Tales of sagebrush and murder: A review of Assumption
Assumption
Percival Everett
272 pages, softcover: $15.
Graywolf Press, October.
There aren't nearly enough books set in New Mexico. With its cinematic lighting and uniquely off-kilter characters, the state should grow great novels as plentifully as chiles. Strangely, though, it hasn't. California author Percival Everett sets out to change that with Assumption, a trilogy of mysteries starring Ogden Walker, a sheriff's deputy in a fictional county near Taos. Mixing the spare sentences and gruff tones of a pulp detective novel with the painted topography of the Enchanted Circle, Everett evokes the area's seamy side, the dark truths hidden on sagebrush-pocked plateaus.
A seemingly unwitting participant in his own life, Ogden is an outsider in a land of outsiders. His father, who was black, "moved to New Mexico from Maryland because there were fewer people and so, necessarily, fewer white people. He hated white people, but not enough to refrain from marrying one, Ogden's mother." At odds with himself from the start -- "it was hard for a son to think that his father hated half of him" -- Ogden has grown into the sort of guy who trudges through life not quite certain how he got there. His career as a cop is no exception.
Though small-town life should be slow and quiet, mysteries -- and bodies -- begin to pile up in Ogden's jurisdiction. He dutifully tracks the culprits, following every rinkydink piece of evidence, regardless of what dangerous dive bar, remote hunting cabin, or mountainside meth lab might lie in his path. But even as his obsessive quests lead him to forego sleep, square meals, and visits to his widowed mother, it's clear he'd rather be fishing. "He didn't really want to see dead people," Everett writes. "It made him queasy to see dead people, but damn if it wasn't interesting."

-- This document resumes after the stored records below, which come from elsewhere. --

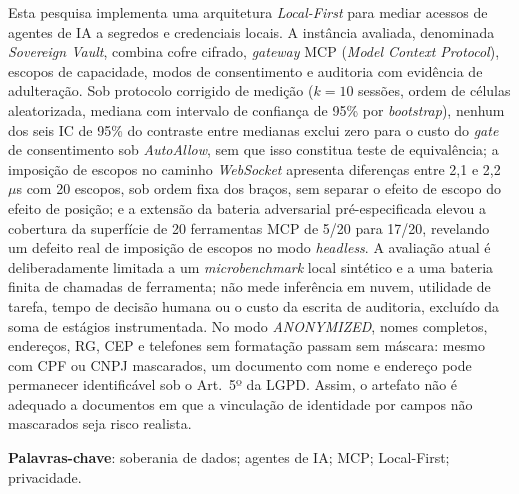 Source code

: \documentclass[12pt,openright,twoside,a4paper,english,brazil]{abntex2}
\begin{document}
\begin{resumo}
Esta pesquisa implementa uma arquitetura \textit{Local-First} para mediar acessos de agentes de IA a segredos e credenciais locais. A instância avaliada, denominada \textit{Sovereign Vault}, combina cofre cifrado, \textit{gateway} MCP (\textit{Model Context Protocol}), escopos de capacidade, modos de consentimento e auditoria com evidência de adulteração. Sob protocolo corrigido de medição ($k=10$ sessões, ordem de células aleatorizada, mediana com intervalo de confiança de 95\% por \textit{bootstrap}), nenhum dos seis IC de 95\% do contraste entre medianas exclui zero para o custo do \textit{gate} de consentimento sob \textit{AutoAllow}, sem que isso constitua teste de equivalência; a imposição de escopos no caminho \textit{WebSocket} apresenta diferenças entre 2,1 e 2,2~$\mu$s com 20 escopos, sob ordem fixa dos braços, sem separar o efeito de escopo do efeito de posição; e a extensão da bateria adversarial pré-especificada elevou a cobertura da superfície de 20 ferramentas MCP de 5/20 para 17/20, revelando um defeito real de imposição de escopos no modo \textit{headless}. A avaliação atual é deliberadamente limitada a um \textit{microbenchmark} local sintético e a uma bateria finita de chamadas de ferramenta; não mede inferência em nuvem, utilidade de tarefa, tempo de decisão humana ou o custo da escrita de auditoria, excluído da soma de estágios instrumentada. No modo \textit{ANONYMIZED}, nomes completos, endereços, RG, CEP e telefones sem formatação passam sem máscara: mesmo com CPF ou CNPJ mascarados, um documento com nome e endereço pode permanecer identificável sob o Art.~5º da LGPD. Assim, o artefato não é adequado a documentos em que a vinculação de identidade por campos não mascarados seja risco realista.\par
\textbf{Palavras-chave}: soberania de dados; agentes de IA; MCP; Local-First; privacidade.
\end{resumo}
\end{document}

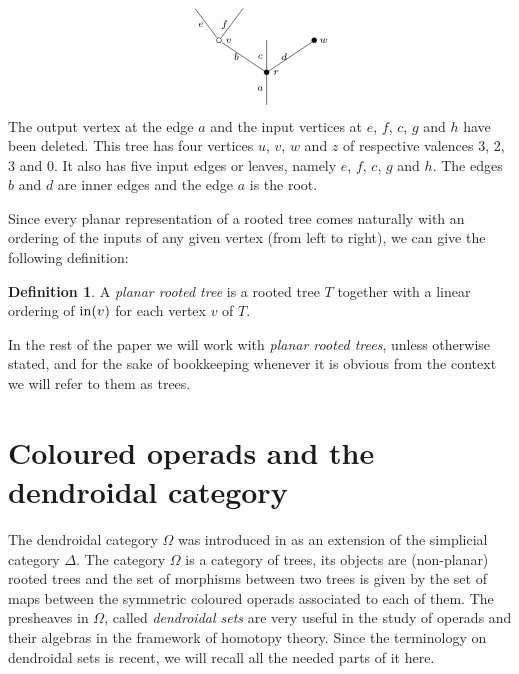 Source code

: \documentclass[a4paper]{amsart}
\theoremstyle{plain}
\theoremstyle{definition}
\newtheorem{dfn}[thm]{Definition}
\theoremstyle{remark}
\numberwithin{equation}{section}
\numberwithin{figure}{section}
\begin{document}
\begin{equation}
    \xy
        <0.08cm, 0cm>:
        (0.0, 0.0)*{}="1"; %
        (0.0, 10.0)*=0{\bullet}="2"; %
        (-15.0, 20.0)*{\circ}="3"; %
        (-22.5, 30.0)*{}="4"; %
        (-7.5, 30.0)*{}="5"; %
        (0.0, 20.0)*{}="6"; %
        (15.0, 20.0)*=0{\bullet}="7"; %
        "1";"2" **\dir{-};
        "2";"3" **\dir{-};
        "3";"4" **\dir{-};
        "3";"5" **\dir{-};
        "2";"6" **\dir{-};
        "2";"7" **\dir{-};
        (3.0, 10.0)*=0{\scriptstyle r};
        (-12.0, 20.0)*=0{\scriptstyle v};
        (18.0, 20.0)*=0{\scriptstyle w};
        (-2.0, 5.0)*=0{\scriptstyle a};
        (-9.5, 15.0)*=0{\scriptstyle b};
        (-20.75, 25.0)*=0{\scriptstyle e};
        (-13.25, 25.0)*=0{\scriptstyle f};
        (-2.0, 15.0)*=0{\scriptstyle c};
        (5.5, 15.0)*=0{\scriptstyle d};
    \endxy
\end{equation}
The output vertex at the edge $a$ and the input vertices at $e$, $f$, $c$, $g$ and $h$ have been deleted.
This tree has four vertices $u$, $v$, $w$ and $z$ of respective valences 3, 2, 3 and 0. It also has five input
edges or leaves, namely $e$, $f$, $c$, $g$ and $h$. The edges $b$ and $d$ are inner edges and the edge $a$ is the root.

Since every planar representation of a rooted tree
comes naturally with an ordering of the inputs of any given vertex
(from left to right), we can give the following definition:

\begin{dfn}
    A \emph{planar rooted tree} is a rooted tree $T$ together with a linear ordering of
    $\operatorname{in}(v)$ for each vertex $v$ of $T$.
\end{dfn}

In the rest of the paper we will work with \emph{planar rooted trees}, unless otherwise stated, and for the sake of
bookkeeping whenever it is obvious from the context we will refer to them as trees.

\section{Coloured operads and the dendroidal category}
The dendroidal category $\Omega$ was introduced in \cite{Wei07,
    moerdijkweiss} as an extension of the simplicial category $\Delta$.
The category $\Omega$ is a category of trees, its objects are
(non-planar) rooted trees and the set of morphisms between two trees
is given by the set of maps between the symmetric coloured operads
associated to each of them. The presheaves in $\Omega$, called
\emph{dendroidal sets} are very useful in the study of operads and
their algebras in the framework of homotopy theory. Since the
terminology on dendroidal sets is  recent, we will recall all the
needed parts of it here.
\end{document}

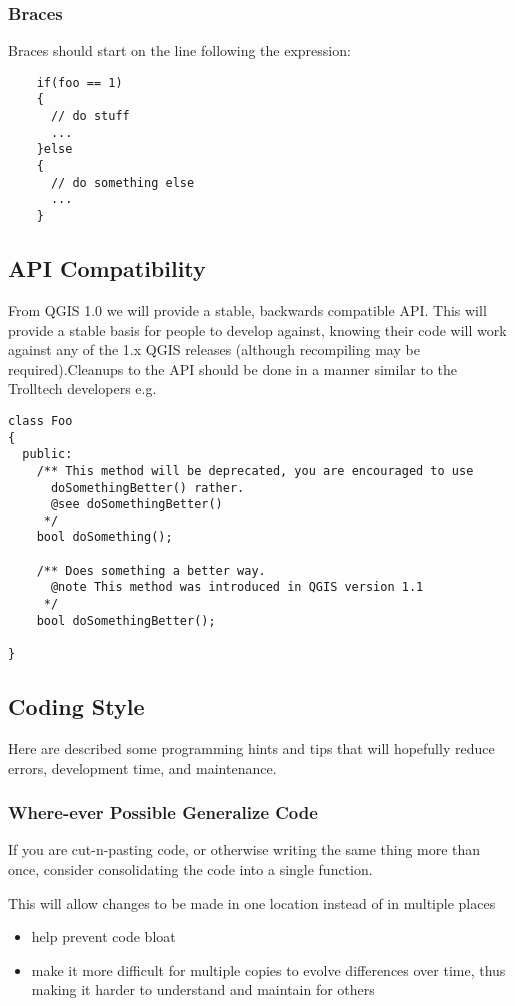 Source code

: \subsubsection{Braces}
Braces should start on the line following the expression:

\begin{verbatim}
	if(foo == 1)
	{
	  // do stuff
	  ...
 	}else
	{
	  // do something else
	  ...
	}
\end{verbatim}

\subsection{API Compatibility}
From QGIS 1.0 we will provide a stable, backwards compatible API. This will
provide a stable basis for people to develop against, knowing their code will
work against any of the 1.x QGIS releases (although recompiling may be
required).Cleanups to the API should be done in a manner similar to the
Trolltech developers e.g.

\begin{verbatim}
class Foo 
{
  public:
    /** This method will be deprecated, you are encouraged to use 
      doSomethingBetter() rather.
      @see doSomethingBetter()
     */
    bool doSomething();

    /** Does something a better way.
      @note This method was introduced in QGIS version 1.1
     */
    bool doSomethingBetter();

}
\end{verbatim}

\subsection{Coding Style}
Here are described some programming hints and tips that will hopefully reduce errors, development time, and maintenance.

\subsubsection{Where-ever Possible Generalize Code}

If you are cut-n-pasting code, or otherwise writing the same thing more than once, consider consolidating the code 
into a single function.

This will allow changes to be made in one location instead of in multiple places

\begin{itemize}
\item help prevent code bloat
\item make it more difficult for multiple copies to evolve differences over time, thus making it harder to understand and maintain for others
\end{itemize}

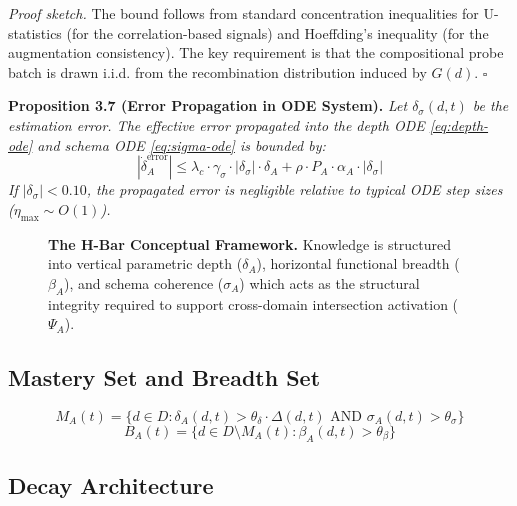 \documentclass[11pt,a4paper]{article}
\begin{document}
\textit{Proof sketch.} The bound follows from standard concentration
inequalities for U-statistics (for the correlation-based signals) and
Hoeffding's inequality (for the augmentation consistency). The key
requirement is that the compositional probe batch is drawn i.i.d. from
the recombination distribution induced by $G(d)$. $\square$

\textbf{Proposition 3.7 (Error Propagation in ODE System).}
\textit{Let $\delta_\sigma(d,t)$ be the estimation error. The effective
error propagated into the depth ODE \eqref{eq:depth-ode} and schema ODE
\eqref{eq:sigma-ode} is bounded by:
\begin{equation}\label{eq:error-propagation}
|\dot{\delta}_A^{\text{error}}| \leq \lambda_c \cdot \gamma_\sigma \cdot |\delta_\sigma| \cdot \delta_A + \rho \cdot P_A \cdot \alpha_A \cdot |\delta_\sigma|
\end{equation}
If $|\delta_\sigma| < 0.10$, the propagated error is negligible relative
to typical ODE step sizes ($\eta_{\max} \sim O(1)$).}

\begin{figure}[htbp]
\centering
\resizebox{0.85\textwidth}{!}{}
\caption{\textbf{The H-Bar Conceptual Framework.} Knowledge is
structured into vertical parametric depth ($\delta_A$), horizontal
functional breadth ($\beta_A$), and schema coherence ($\sigma_A$) which
acts as the structural integrity required to support cross-domain
intersection activation ($\Psi_A$).}
\label{fig:hbar-framework}
\end{figure}

\subsection{Mastery Set and Breadth Set}\label{sec:mastery-set}

\begin{equation}\label{eq:mastery-set}
M_A(t) = \{d \in D : \delta_A(d,t) > \theta_{\delta} \cdot \Delta(d,t) \text{ AND } \sigma_A(d,t) > \theta_{\sigma}\}
\end{equation}
\begin{equation}\label{eq:breadth-set}
B_A(t) = \{d \in D \setminus M_A(t) : \beta_A(d,t) > \theta_{\beta}\}
\end{equation}

\subsection{Decay Architecture}\label{sec:decay}
\end{document}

Tagging along with Ogden makes for a great read, and Assumption is a page-turner -- as much for the quintessentially New Mexican kooks who populate it as for the hard-boiled prose. "This was not going well," writes Everett as Ogden, hot on the trail of a Denver-based hooker, runs into a group of heavily tattooed thugs. "Ogden was glad he wasn't wearing his sidearm. Nothing gets you shot faster than having a gun, he always thought." It all ends, though, in an unsettling, things-ain't-what-they-seem denouement that colors the rest of the book.
Everett's ambitions are loftier than merely setting a dime detective loose in the arroyo; the book glances at larger themes -- race, ennui, diminished expectations.
The result isn't flawless, and the ending may not sit well with some. But the scenes and scenery that come before will stay with you, lingering like the smell of rain after a high-desert storm.